Аркадий Штыпель: Ну почему? Вадим тоже может что-то спросить.
Л.К.: Конечно, может.
Вадим Месяц: Буду встречными вопросами отбиваться.
Л.К.: Да, будете отбиваться встречными вопросами. Почему у нас возникла такая полемика? Полемика - кстати, она возникла на «Полит.ру» - о месте поэта, назначении поэзии, о том, что является целью поэзии, а что - нет. Что-то там уже было высказано, много было ходов полемических, еще больше было ходов…
В.М.: Риторических?
Л.К.: Конструктивных, на мой взгляд. По сути дела. Сейчас это будет диалог в масштабе реального времени. И, может быть, в этом будет какой-то смысл.

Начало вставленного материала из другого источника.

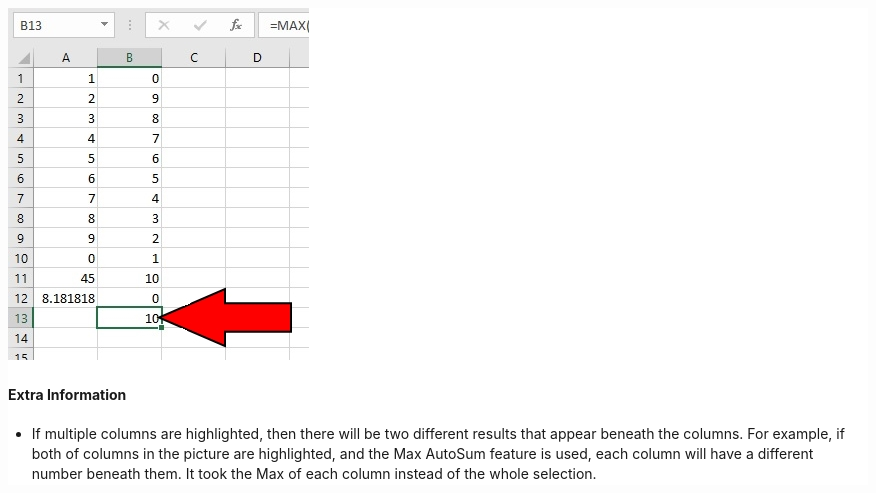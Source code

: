   <img src="images/Dion-Alejandro-Dallas/AutoSum_Images/AutoSumS6S2.jpg" >
</p>

#### Extra Information

- If multiple columns are highlighted, then there will be two different results that appear beneath the columns. For example, if both of columns in the picture are highlighted, and the Max AutoSum feature is used, each column will have a different number beneath them. It took the Max of each column instead of the whole selection.

<p align="center">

Для начала мне хотелось бы определить категорию, от которой можно было бы двигаться. Сейчас все имеют дело с компьютерами, и у нас всех есть некие файлы. Файлом может быть фильм, музыка, картинка, стихотворение, роман и прочее. И есть название файла, потому что каждый файл имеет свое название, у него есть некая этикетка. Точно так же, допустим, есть стихотворение, а к нему есть какая-то аннотация: стихотворение о космосе, Боге, взаимоотношении человека с философией, то есть «Стихотворение о…» Вот, например, «Стихотворение о мыши, убитой моим плугом», или стихотворение о бабочке, таракане и так далее, и так далее.
И вот эти «О…», о чем стихотворение, они раскиданы по огромной плоскости. Вместе с тем, – и здесь я уже высказываю свою позицию, - каждый раз, когда я уже понял, о чем стихотворение, и меня спрашивают, можешь ли ты, не влезая в файл, что-то сказать о его ценности, я отвечаю категорическим «нет». Вот в этом месте стихотворение может удаться, а может не удаться. Аннотация - это намерение стихотворения, или это какой-то итог, взятый как бы не в ту сторону. А вместе с тем удача стихотворения – вот в этом месте карты. Это удавшаяся или неудавшаяся вертикаль, какой-то луч, абсолютно не имеющий отношения к месту на плоскости.
У меня такое мнение, что ценность стихотворения не имеет никакого отношения к намерению стихотворения. Интересно, что скажут наши гости на эту тему?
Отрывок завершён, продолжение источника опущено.